Implementation and scalability of a digital intervention to reduce depressive symptoms in people with diabetes, hypertension or both in Brazil and Peru: a qualitative study of health system's stakeholders' perspectives.

作者信息

Cavero V, Toyama M, Castro H, Couto M T, Brandt L, Quayle J, Menezes P R, Mohr D C, Araya R, Miranda J J, Diez-Canseco F

机构信息

CRONICAS Center of Excellence in Chronic Diseases, Universidad Peruana Cayetano Heredia, Lima, Peru.

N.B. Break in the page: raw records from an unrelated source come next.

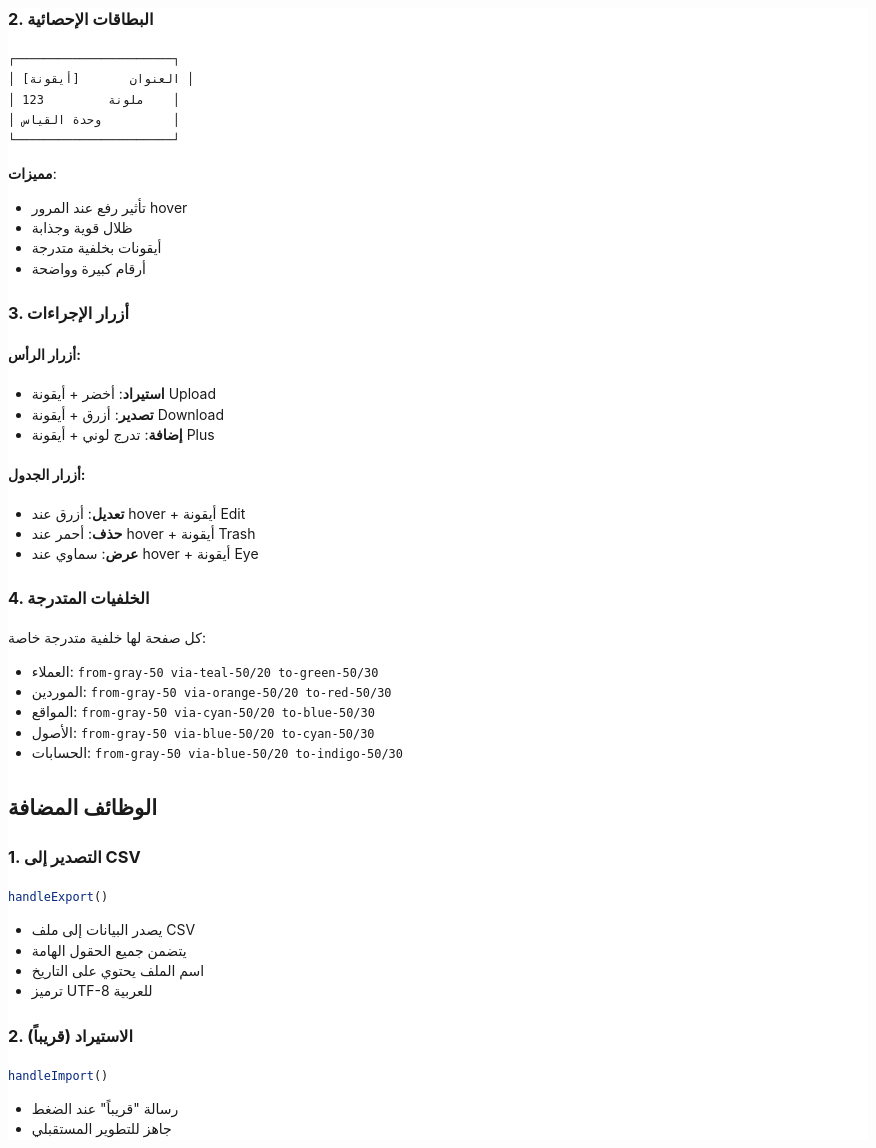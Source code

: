 ### 2. البطاقات الإحصائية
```
┌──────────────────────┐
│ العنوان       [أيقونة] │
│ 123         ملونة    │
│ وحدة القياس          │
└──────────────────────┘
```
**مميزات**:
- تأثير رفع عند المرور hover
- ظلال قوية وجذابة
- أيقونات بخلفية متدرجة
- أرقام كبيرة وواضحة

### 3. أزرار الإجراءات

#### أزرار الرأس:
- **استيراد**: أخضر + أيقونة Upload
- **تصدير**: أزرق + أيقونة Download  
- **إضافة**: تدرج لوني + أيقونة Plus

#### أزرار الجدول:
- **تعديل**: أزرق عند hover + أيقونة Edit
- **حذف**: أحمر عند hover + أيقونة Trash
- **عرض**: سماوي عند hover + أيقونة Eye

### 4. الخلفيات المتدرجة
كل صفحة لها خلفية متدرجة خاصة:
- العملاء: `from-gray-50 via-teal-50/20 to-green-50/30`
- الموردين: `from-gray-50 via-orange-50/20 to-red-50/30`
- المواقع: `from-gray-50 via-cyan-50/20 to-blue-50/30`
- الأصول: `from-gray-50 via-blue-50/20 to-cyan-50/30`
- الحسابات: `from-gray-50 via-blue-50/20 to-indigo-50/30`

## الوظائف المضافة

### 1. التصدير إلى CSV
```javascript
handleExport()
```
- يصدر البيانات إلى ملف CSV
- يتضمن جميع الحقول الهامة
- اسم الملف يحتوي على التاريخ
- ترميز UTF-8 للعربية

### 2. الاستيراد (قريباً)
```javascript
handleImport()
```
- رسالة "قريباً" عند الضغط
- جاهز للتطوير المستقبلي
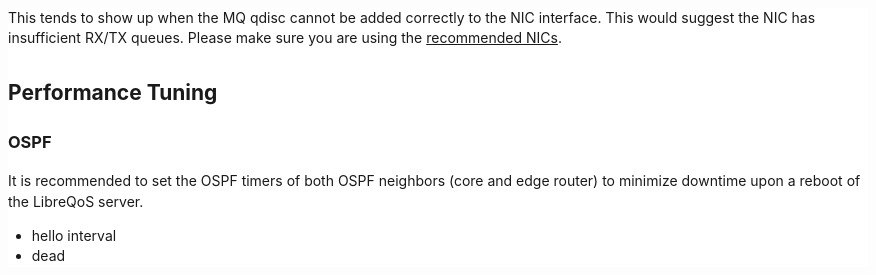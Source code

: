 This tends to show up when the MQ qdisc cannot be added correctly to the NIC interface. This would suggest the NIC has insufficient RX/TX queues. Please make sure you are using the [recommended NICs](#network-interface-card).

## Performance Tuning

### OSPF

It is recommended to set the OSPF timers of both OSPF neighbors (core and edge router) to minimize downtime upon a reboot of the LibreQoS server.

- hello interval
- dead
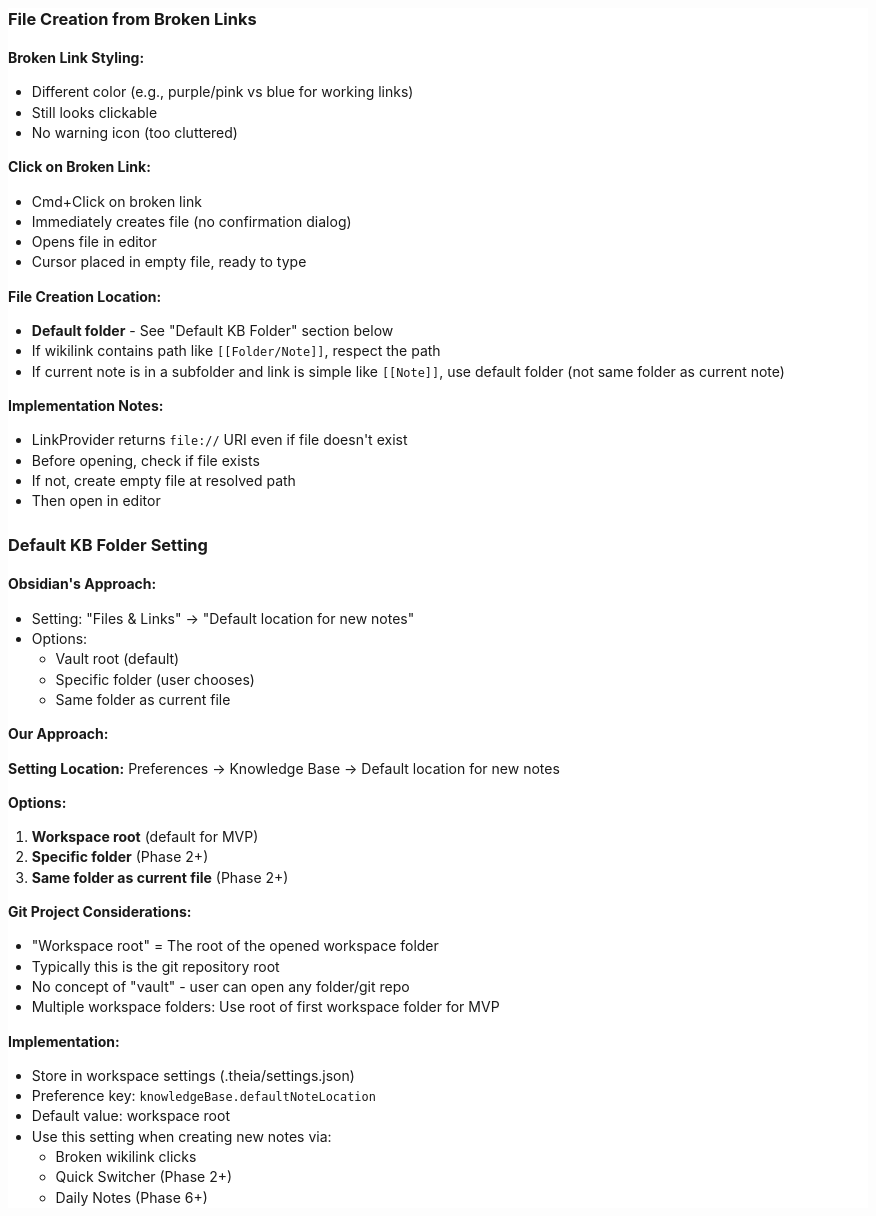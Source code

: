 ### File Creation from Broken Links

**Broken Link Styling:**
- Different color (e.g., purple/pink vs blue for working links)
- Still looks clickable
- No warning icon (too cluttered)

**Click on Broken Link:**
- Cmd+Click on broken link
- Immediately creates file (no confirmation dialog)
- Opens file in editor
- Cursor placed in empty file, ready to type

**File Creation Location:**
- **Default folder** - See "Default KB Folder" section below
- If wikilink contains path like `[[Folder/Note]]`, respect the path
- If current note is in a subfolder and link is simple like `[[Note]]`, use default folder (not same folder as current note)

**Implementation Notes:**
- LinkProvider returns `file://` URI even if file doesn't exist
- Before opening, check if file exists
- If not, create empty file at resolved path
- Then open in editor

### Default KB Folder Setting

**Obsidian's Approach:**
- Setting: "Files & Links" → "Default location for new notes"
- Options:
  - Vault root (default)
  - Specific folder (user chooses)
  - Same folder as current file

**Our Approach:**

**Setting Location:** Preferences → Knowledge Base → Default location for new notes

**Options:**
1. **Workspace root** (default for MVP)
2. **Specific folder** (Phase 2+)
3. **Same folder as current file** (Phase 2+)

**Git Project Considerations:**
- "Workspace root" = The root of the opened workspace folder
- Typically this is the git repository root
- No concept of "vault" - user can open any folder/git repo
- Multiple workspace folders: Use root of first workspace folder for MVP

**Implementation:**
- Store in workspace settings (.theia/settings.json)
- Preference key: `knowledgeBase.defaultNoteLocation`
- Default value: workspace root
- Use this setting when creating new notes via:
  - Broken wikilink clicks
  - Quick Switcher (Phase 2+)
  - Daily Notes (Phase 6+)

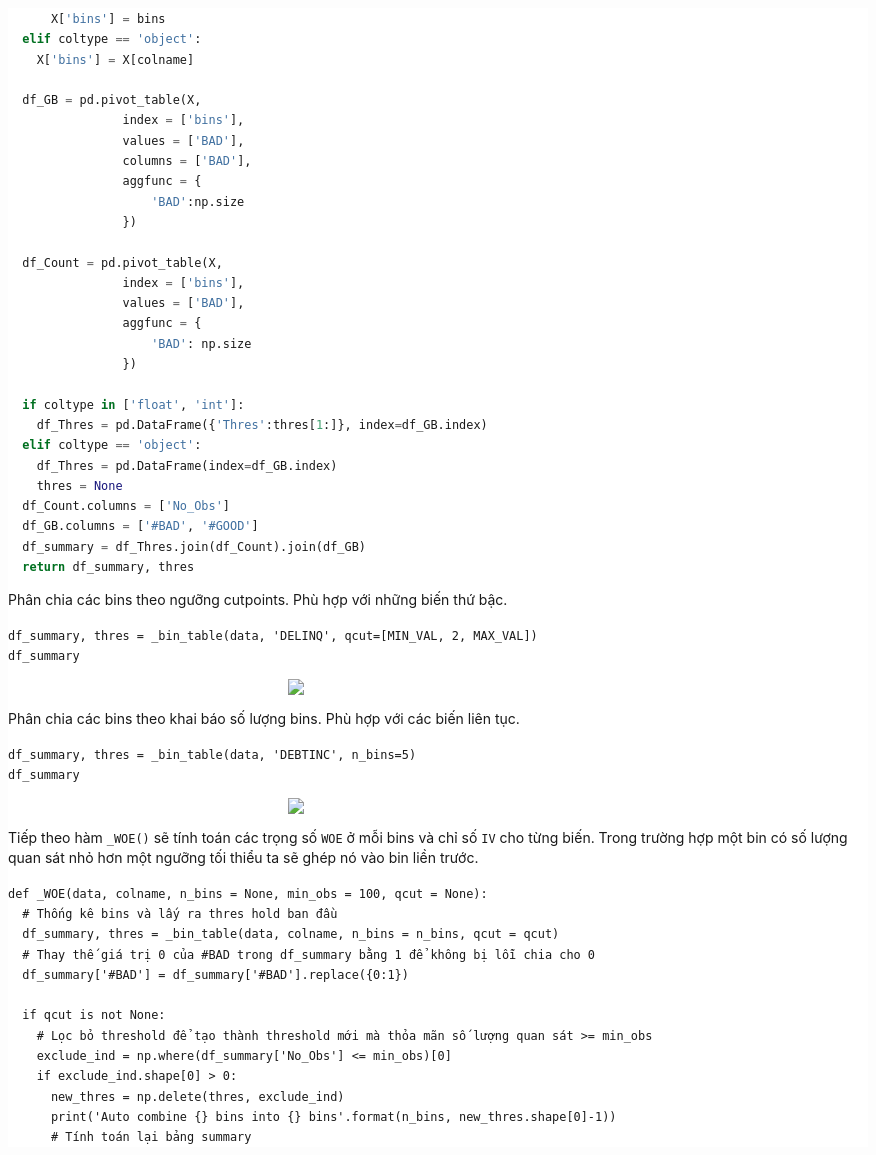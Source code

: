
 ```python
      X['bins'] = bins
  elif coltype == 'object':
    X['bins'] = X[colname]

  df_GB = pd.pivot_table(X, 
                index = ['bins'],
                values = ['BAD'],
                columns = ['BAD'],
                aggfunc = {
                    'BAD':np.size
                })

  df_Count = pd.pivot_table(X, 
                index = ['bins'],
                values = ['BAD'],
                aggfunc = {
                    'BAD': np.size
                })
  
  if coltype in ['float', 'int']:
    df_Thres = pd.DataFrame({'Thres':thres[1:]}, index=df_GB.index)
  elif coltype == 'object':
    df_Thres = pd.DataFrame(index=df_GB.index)
    thres = None
  df_Count.columns = ['No_Obs']
  df_GB.columns = ['#BAD', '#GOOD']
  df_summary = df_Thres.join(df_Count).join(df_GB)
  return df_summary, thres
```

Phân chia các bins theo ngưỡng cutpoints. Phù hợp với những biến thứ bậc.


```
df_summary, thres = _bin_table(data, 'DELINQ', qcut=[MIN_VAL, 2, MAX_VAL])
df_summary
```

<img src='https://i.imgur.com/usleTPO.png' width="300px" style="display:block; margin-left:auto; margin-right:auto"/>

Phân chia các bins theo khai báo số lượng bins. Phù hợp với các biến liên tục.

```
df_summary, thres = _bin_table(data, 'DEBTINC', n_bins=5)
df_summary
```

<img src='https://i.imgur.com/rVWTUZb.png' width="300px" style="display:block; margin-left:auto; margin-right:auto"/>

Tiếp theo hàm `_WOE()` sẽ tính toán các trọng số `WOE` ở mỗi bins và chỉ số `IV` cho từng biến. Trong trường hợp một bin có số lượng quan sát nhỏ hơn một ngưỡng tối thiểu ta sẽ ghép nó vào bin liền trước.

```
def _WOE(data, colname, n_bins = None, min_obs = 100, qcut = None):
  # Thống kê bins và lấy ra thres hold ban đầu
  df_summary, thres = _bin_table(data, colname, n_bins = n_bins, qcut = qcut)
  # Thay thế giá trị 0 của #BAD trong df_summary bằng 1 để không bị lỗi chia cho 0
  df_summary['#BAD'] = df_summary['#BAD'].replace({0:1})
  
  if qcut is not None:
    # Lọc bỏ threshold để tạo thành threshold mới mà thỏa mãn số lượng quan sát >= min_obs
    exclude_ind = np.where(df_summary['No_Obs'] <= min_obs)[0]
    if exclude_ind.shape[0] > 0:
      new_thres = np.delete(thres, exclude_ind)
      print('Auto combine {} bins into {} bins'.format(n_bins, new_thres.shape[0]-1))
      # Tính toán lại bảng summary
```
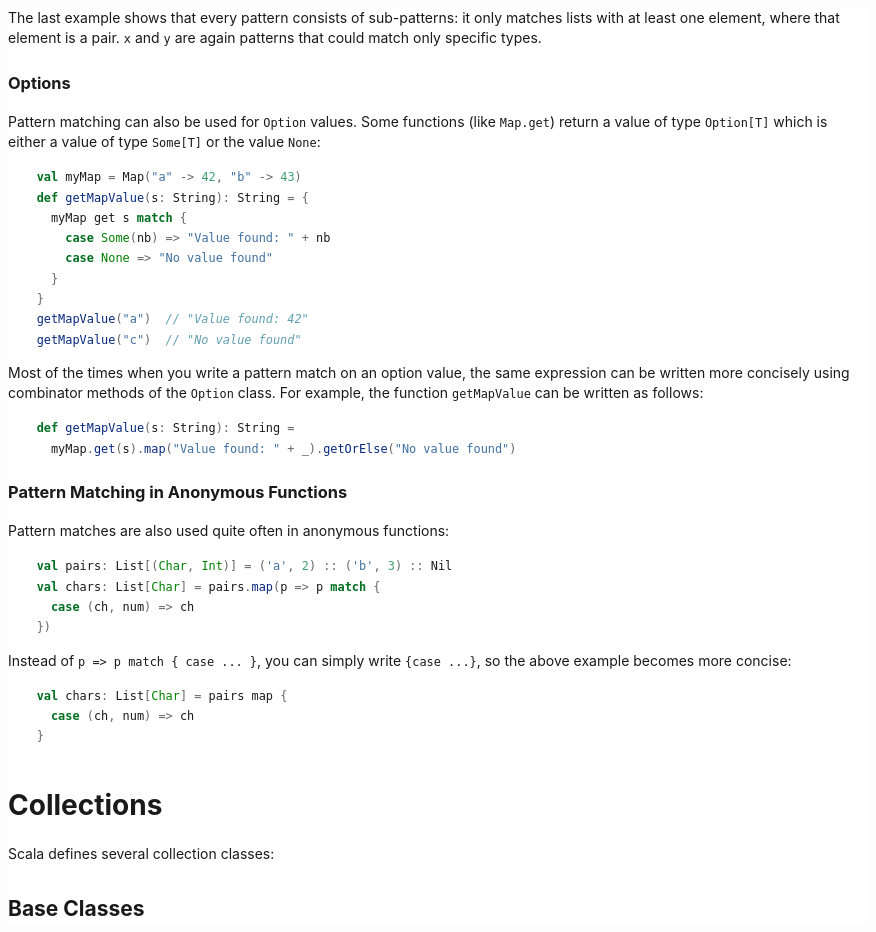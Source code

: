 The last example shows that every pattern consists of sub-patterns: it only matches lists with at least one element, where that element is a pair. `x` and `y` are again patterns that could match only specific types.

### Options

Pattern matching can also be used for `Option` values. Some functions (like `Map.get`) return a value of type `Option[T]` which is either a value of type `Some[T]` or the value `None`:

```scala
    val myMap = Map("a" -> 42, "b" -> 43)
    def getMapValue(s: String): String = {
      myMap get s match {
        case Some(nb) => "Value found: " + nb
        case None => "No value found"
      }
    }
    getMapValue("a")  // "Value found: 42"
    getMapValue("c")  // "No value found"
```

Most of the times when you write a pattern match on an option value, the same expression can be written more concisely using combinator methods of the `Option` class. For example, the function `getMapValue` can be written as follows:

```scala
    def getMapValue(s: String): String =
      myMap.get(s).map("Value found: " + _).getOrElse("No value found")
```

### Pattern Matching in Anonymous Functions

Pattern matches are also used quite often in anonymous functions:

```scala
    val pairs: List[(Char, Int)] = ('a', 2) :: ('b', 3) :: Nil
    val chars: List[Char] = pairs.map(p => p match {
      case (ch, num) => ch
    })
```

Instead of `p => p match { case ... }`, you can simply write `{case ...}`, so the above example becomes more concise:

```scala
    val chars: List[Char] = pairs map {
      case (ch, num) => ch
    }
```

# Collections

Scala defines several collection classes:

## Base Classes
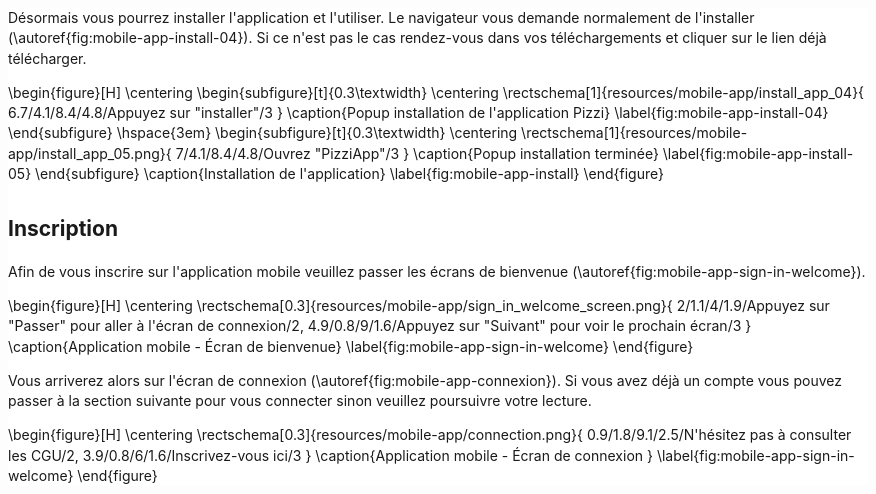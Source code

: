Désormais vous pourrez installer l'application et l'utiliser. Le navigateur
vous demande normalement de l'installer (\autoref{fig:mobile-app-install-04}).
Si ce n'est pas le cas rendez-vous dans vos téléchargements et cliquer sur le
lien déjà télécharger.

\begin{figure}[H]
  \centering
  \begin{subfigure}[t]{0.3\textwidth}
    \centering
    \rectschema[1]{resources/mobile-app/install_app_04}{
        6.7/4.1/8.4/4.8/Appuyez sur "installer"/3
    }
    \caption{Popup installation de l'application Pizzi}
    \label{fig:mobile-app-install-04}
  \end{subfigure}
  \hspace{3em}
  \begin{subfigure}[t]{0.3\textwidth}
    \centering
    \rectschema[1]{resources/mobile-app/install_app_05.png}{
        7/4.1/8.4/4.8/Ouvrez "PizziApp"/3
    }
    \caption{Popup installation terminée}
    \label{fig:mobile-app-install-05}
  \end{subfigure}
  \caption{Installation de l'application}
  \label{fig:mobile-app-install}
\end{figure}

## Inscription

Afin de vous inscrire sur l'application mobile veuillez passer les écrans de bienvenue
(\autoref{fig:mobile-app-sign-in-welcome}).

\begin{figure}[H]
  \centering
  \rectschema[0.3]{resources/mobile-app/sign_in_welcome_screen.png}{
      2/1.1/4/1.9/Appuyez sur "Passer" pour aller à l'écran de connexion/2,
      4.9/0.8/9/1.6/Appuyez sur "Suivant" pour voir le prochain écran/3
  }
  \caption{Application mobile - Écran de bienvenue}
  \label{fig:mobile-app-sign-in-welcome}
\end{figure}

Vous arriverez alors sur l'écran de connexion
(\autoref{fig:mobile-app-connexion}). Si vous avez déjà un compte vous pouvez
passer à la section suivante pour vous connecter sinon veuillez poursuivre
votre lecture.

\begin{figure}[H]
  \centering
  \rectschema[0.3]{resources/mobile-app/connection.png}{
      0.9/1.8/9.1/2.5/N'hésitez pas à consulter les CGU/2,
      3.9/0.8/6/1.6/Inscrivez-vous ici/3
  }
  \caption{Application mobile - Écran de connexion }
  \label{fig:mobile-app-sign-in-welcome}
\end{figure}
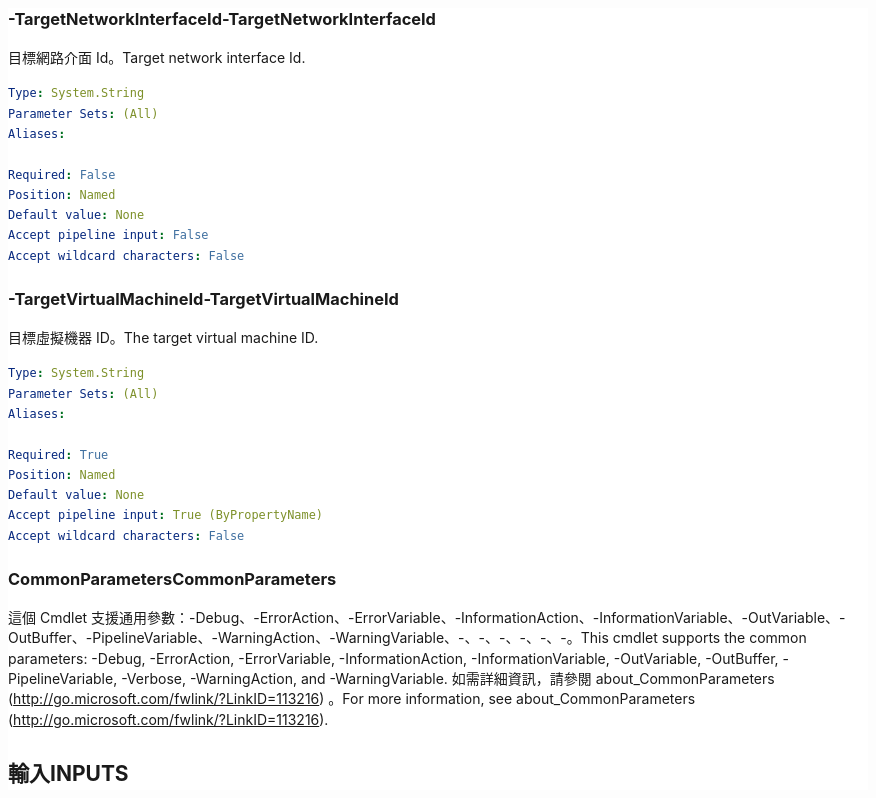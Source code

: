 ### <span data-ttu-id="9cf0f-139">-TargetNetworkInterfaceId</span><span class="sxs-lookup"><span data-stu-id="9cf0f-139">-TargetNetworkInterfaceId</span></span>
<span data-ttu-id="9cf0f-140">目標網路介面 Id。</span><span class="sxs-lookup"><span data-stu-id="9cf0f-140">Target network interface Id.</span></span>

```yaml
Type: System.String
Parameter Sets: (All)
Aliases:

Required: False
Position: Named
Default value: None
Accept pipeline input: False
Accept wildcard characters: False
```

### <span data-ttu-id="9cf0f-141">-TargetVirtualMachineId</span><span class="sxs-lookup"><span data-stu-id="9cf0f-141">-TargetVirtualMachineId</span></span>
<span data-ttu-id="9cf0f-142">目標虛擬機器 ID。</span><span class="sxs-lookup"><span data-stu-id="9cf0f-142">The target virtual machine ID.</span></span>

```yaml
Type: System.String
Parameter Sets: (All)
Aliases:

Required: True
Position: Named
Default value: None
Accept pipeline input: True (ByPropertyName)
Accept wildcard characters: False
```

### <span data-ttu-id="9cf0f-143">CommonParameters</span><span class="sxs-lookup"><span data-stu-id="9cf0f-143">CommonParameters</span></span>
<span data-ttu-id="9cf0f-144">這個 Cmdlet 支援通用參數：-Debug、-ErrorAction、-ErrorVariable、-InformationAction、-InformationVariable、-OutVariable、-OutBuffer、-PipelineVariable、-WarningAction、-WarningVariable、-、-、-、-、-、-。</span><span class="sxs-lookup"><span data-stu-id="9cf0f-144">This cmdlet supports the common parameters: -Debug, -ErrorAction, -ErrorVariable, -InformationAction, -InformationVariable, -OutVariable, -OutBuffer, -PipelineVariable, -Verbose, -WarningAction, and -WarningVariable.</span></span> <span data-ttu-id="9cf0f-145">如需詳細資訊，請參閱 about_CommonParameters (http://go.microsoft.com/fwlink/?LinkID=113216) 。</span><span class="sxs-lookup"><span data-stu-id="9cf0f-145">For more information, see about_CommonParameters (http://go.microsoft.com/fwlink/?LinkID=113216).</span></span>

## <span data-ttu-id="9cf0f-146">輸入</span><span class="sxs-lookup"><span data-stu-id="9cf0f-146">INPUTS</span></span>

Population Mental Health Research Centre, Universidade de São Paulo, São Paulo, Brazil.

出版信息

Discov Ment Health. 2022;2(1):12. doi: 10.1007/s44192-022-00015-0. Epub 2022 Jun 3.

Abstract

Two randomized controlled trials (RCTs) in Brazil and Peru demonstrated the effectiveness of CONEMO, a digital intervention supported by trained nurses or nurse assistants (NAs), to reduce depressive symptoms in people with diabetes and/or hypertension. This paper extends the RCTs findings by reflecting on the conditions needed for its wider implementation in routine care services. A qualitative study using semi-structured interviews and content analysis was conducted with nurses/NAs, clinicians, healthcare administrators, and policymakers. Informants reported that CONEMO would be feasible to implement in their health services, but some conditions could be improved before its scale-up: reducing workloads of healthcare workers; raising mental health awareness among clinicians and administrators; being able to inform, deliver and accompany the intervention; assuring appropriate training and supervision of nurses/NAs; and supporting the use of technology in public health services and by patients, especially older ones. We discuss some suggestions on how to overcome these challenges.

摘要

巴西和秘鲁的两项随机对照试验(RCT)证明了CONEMO的有效性,这是一种由经过培训的护士或护士助理(NA)提供支持的数字干预措施,可减轻糖尿病和/或高血压患者的抑郁症状。本文通过思考在常规护理服务中更广泛实施该措施所需的条件,扩展了随机对照试验的结果。我们对护士/护理助理、临床医生、医疗保健管理人员和政策制定者进行了一项采用半结构化访谈和内容分析的定性研究。受访者表示,CONEMO在他们的医疗服务中实施是可行的,但在扩大规模之前,一些条件可以得到改善:减轻医护人员的工作量;提高临床医生和管理人员对心理健康的认识;能够对干预措施进行告知、提供和跟进;确保对护士/护理助理进行适当的培训和监督;以及支持公共卫生服务机构和患者,特别是老年患者使用技术。我们讨论了一些关于如何克服这些挑战的建议。